How can I keep my hermanns tortoise entertained when I'm out of the house?? Thanks in advance


----------



## Yvonne G (Jan 6, 2014)

Start with a fairly large indoor habitat. Add a thick layer of substrate. By 'thick' I mean at least 4" deep. Add a couple of hiding places, a big rock or a piece of driftwood, some plastic or real plants at strategic locations around the habitat. The object is to have some sight barriers so the tortoise can't see his whole world at a glance. The barriers make him have to walk around to see what's going on in other parts of the habitat. When you feed him, put food down on two or three different feeding stations at different places around the enclosure. Some tortoises are interested in pushing little balls around or interacting with tortoise figurines. Maybe even a mirror.

But, first and foremost: don't put human feelings on your cold blooded reptile. They don't get bored. If there's nothing to eat, they'll just sit in the 'sun' for a bit then go back to bed.


----------



## Saleama (Jan 6, 2014)

Yvonne G said:


> But, first and foremost: don't put human feelings on your cold blooded reptile. They don't get bored. If there's nothing to eat, they'll just sit in the 'sun' for a bit then go back to bed.

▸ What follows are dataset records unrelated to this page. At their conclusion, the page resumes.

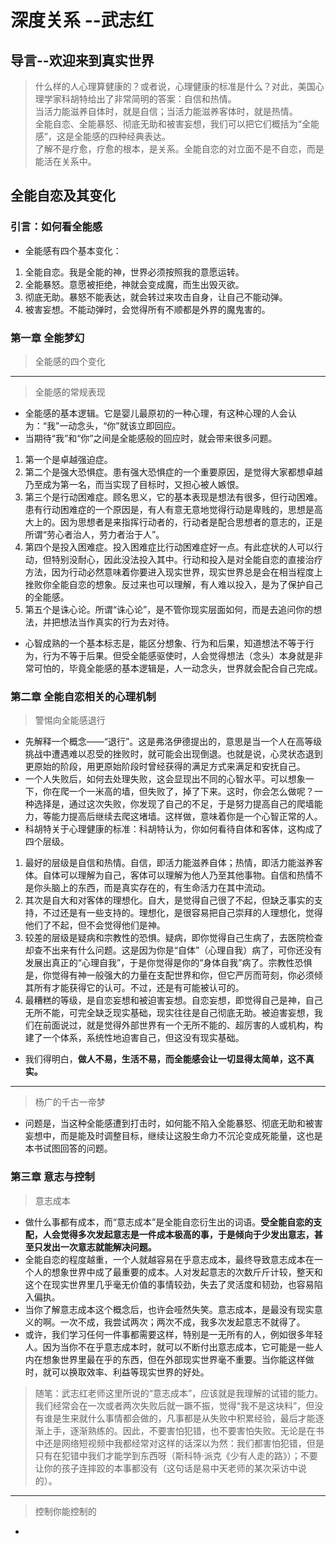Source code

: # 深度关系 --武志红
## 导言--欢迎来到真实世界
> 什么样的人心理算健康的？或者说，心理健康的标准是什么？对此，美国心理学家科胡特给出了非常简明的答案：自信和热情。  
> 当活力能滋养自体时，就是自信；当活力能滋养客体时，就是热情。  
> 全能自恋、全能暴怒、彻底无助和被害妄想，我们可以把它们概括为“全能感”，这是全能感的四种经典表达。  
> 了解不是疗愈，疗愈的根本，是关系。全能自恋的对立面不是不自恋，而是能活在关系中。  

## 全能自恋及其变化
### 引言：如何看全能感
- 全能感有四个基本变化：
1. 全能自恋。我是全能的神，世界必须按照我的意愿运转。
2. 全能暴怒。意愿被拒绝，神就会变成魔，而生出毁灭欲。
3. 彻底无助。暴怒不能表达，就会转过来攻击自身，让自己不能动弹。
4. 被害妄想。不能动弹时，会觉得所有不顺都是外界的魔鬼害的。

### 第一章 全能梦幻
> 全能感的四个变化  
---
> 全能感的常规表现  
- 全能感的基本逻辑。它是婴儿最原初的一种心理，有这种心理的人会认为：“我”一动念头，“你”就该立即回应。
- 当期待“我”和“你”之间是全能感般的回应时，就会带来很多问题。
1. 第一个是卓越强迫症。
2. 第二个是强大恐惧症。患有强大恐惧症的一个重要原因，是觉得大家都想卓越乃至成为第一名，而当实现了目标时，又担心被人嫉恨。
3. 第三个是行动困难症。顾名思义，它的基本表现是想法有很多，但行动困难。患有行动困难症的一个原因是，有人有意无意地觉得行动是卑贱的，思想是高大上的。因为思想者是来指挥行动者的，行动者是配合思想者的意志的，正是所谓“劳心者治人，劳力者治于人”。
4. 第四个是投入困难症。投入困难症比行动困难症好一点。有此症状的人可以行动，但特别没耐心，因此没法投入其中。行动和投入是对全能自恋的直接治疗方法，因为行动必然意味着你要进入现实世界，现实世界总是会在相当程度上挫败你全能自恋的想象。反过来也可以理解，有人难以投入，是为了保护自己的全能感。
5. 第五个是诛心论。所谓“诛心论”，是不管你现实层面如何，而是去追问你的想法，并把想法当作真实的行为去对待。
- 心智成熟的一个基本标志是，能区分想象、行为和后果，知道想法不等于行为，行为不等于后果。但受全能感驱使时，人会觉得想法（念头）本身就是非常可怕的，毕竟全能感的基本逻辑是，人一动念头，世界就会配合自己完成。

### 第二章 全能自恋相关的心理机制
> 警惕向全能感退行
- 先解释一个概念——“退行”。这是弗洛伊德提出的，意思是当一个人在高等级挑战中遭遇难以忍受的挫败时，就可能会出现倒退。也就是说，心灵状态退到更原始的阶段，用更原始阶段时曾经获得的满足方式来满足和安抚自己。
- 一个人失败后，如何去处理失败，这会显现出不同的心智水平。可以想象一下，你在爬一个一米高的墙，但失败了，掉了下来。这时，你会怎么做呢？一种选择是，通过这次失败，你发现了自己的不足，于是努力提高自己的爬墙能力，等能力提高后继续去爬这堵墙。这样做，意味着你是一个心智正常的人。
- 科胡特关于心理健康的标准：科胡特认为，你如何看待自体和客体，这构成了四个层级。
1. 最好的层级是自信和热情。自信，即活力能滋养自体；热情，即活力能滋养客体。自体可以理解为自己，客体可以理解为他人乃至其他事物。自信和热情不是你头脑上的东西，而是真实存在的，有生命活力在其中流动。
2. 其次是自大和对客体的理想化。自大，是觉得自己很了不起，但缺乏事实的支持，不过还是有一些支持的。理想化，是很容易把自己崇拜的人理想化，觉得他们了不起，但不会觉得他们是神。
3. 较差的层级是疑病和宗教性的恐惧。疑病，即你觉得自己生病了，去医院检查却查不出来有什么问题。这是因为你是“自体”（心理自我）病了，可你还没有发展出真正的“心理自我”，于是你觉得是你的“身体自我”病了。宗教性恐惧是，你觉得有神一般强大的力量在支配世界和你，但它严厉而苛刻，你必须倾其所有才能获得它的认可。不过，还是有可能被认可的。
4. 最糟糕的等级，是自恋妄想和被迫害妄想。自恋妄想，即觉得自己是神，自己无所不能，可完全缺乏现实基础，现实往往是自己彻底无助。被迫害妄想，我们在前面说过，就是觉得外部世界有一个无所不能的、超厉害的人或机构，构建了一个体系，系统性地迫害自己，但这没有现实基础。
- 我们得明白，**做人不易，生活不易，而全能感会让一切显得太简单，这不真实。**
---
> 杨广的千古一帝梦
- 问题是，当这种全能感遭到打击时，如何能不陷入全能暴怒、彻底无助和被害妄想中，而是能及时调整目标，继续让这股生命力不沉沦变成死能量，这也是本书试图回答的问题。

### 第三章 意志与控制

> 意志成本
- 做什么事都有成本，而“意志成本”是全能自恋衍生出的词语。**受全能自恋的支配，人会觉得多次发起意志是一件成本极高的事，于是倾向于少发出意志，甚至只发出一次意志就能解决问题。**
- 全能自恋的程度越重，一个人就越容易在乎意志成本，最终导致意志成本在一个人的想象世界中成了最重要的成本。人对发起意志的次数斤斤计较，整天和这个在现实世界里几乎毫无价值的事情较劲，失去了灵活度和韧劲，也容易陷入偏执。
- 当你了解意志成本这个概念后，也许会哑然失笑。意志成本，是最没有现实意义的啊。一次不成，我尝试两次；两次不成，我多次发起意志不就得了。
- 或许，我们学习任何一件事都需要这样，特别是一无所有的人，例如很多年轻人。因为当你不在乎意志成本时，就可以不断付出意志成本，它可能是一些人内在想象世界里最在乎的东西，但在外部现实世界毫不重要。当你能这样做时，就可以换取效率、利益等现实世界的好处。
> 随笔：武志红老师这里所说的“意志成本”，应该就是我理解的试错的能力。我们经常会在一次或者两次失败后就一蹶不振，觉得“我不是这块料”，但没有谁是生来就什么事情都会做的，凡事都是从失败中积累经验，最后才能逐渐上手，逐渐熟练的。因此，不要害怕犯错，也不要害怕失败。无论是在书中还是网络短视频中我都经常对这样的话深以为然：我们都害怕犯错，但是只有在犯错中我们才能学到东西呀（斯科特·派克《少有人走的路》）；不要让你的孩子连摔跤的本事都没有（这句话是易中天老师的某次采访中说的）。  
---
> 控制你能控制的
-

LOL, this sounds alot like me and I am human....I think?


----------



## Lillysmytort (Jan 6, 2014)

I tell stories of Miss Lilly as if she has these feelings because I'm home by myself a lot and it keeps me from going insane... It makes me feel a little less "crazy" to talk to her than to talk to myself...


----------



## sibi (Jan 6, 2014)

I try to put bright, colored objects that my sullies can't bite or swallow. It doesn't have to be a toy; just a plastic container with a little food in it will make them happy. They'll try to nip at it, and move on. They may go back to it at another time. Since the cold weather has them confined all day long, it could be impossible to keep them entertained like they're use to in the backyard, but it keeps them from pacing back and forth trying to get out.


----------



## Mr. Franklin (Oct 13, 2016)

don't put a mirror in the habitat, tortoises think that it's another tortoise and it scares them. i put like a dozen little circular sticker mirrors all over my franklin's tank once and he got so anxious he buried his head in his dirt and wouldn't come out of his hide until i took them all down. it was very sad


----------



## Mr. Franklin (Oct 13, 2016)

another thing, i put a toy tank beside my tortoises log hide because he likes climbing on top of it then sliding off. he'll go back and forth doing that for hours lol. he occasionally flips himself over however, but he can get himself back up within seconds. if you trust that your tortoise won't be stuck on its back all day then try encouraging him to climb go and down things.


----------



## Yvonne G (Oct 13, 2016)

Old thread


----------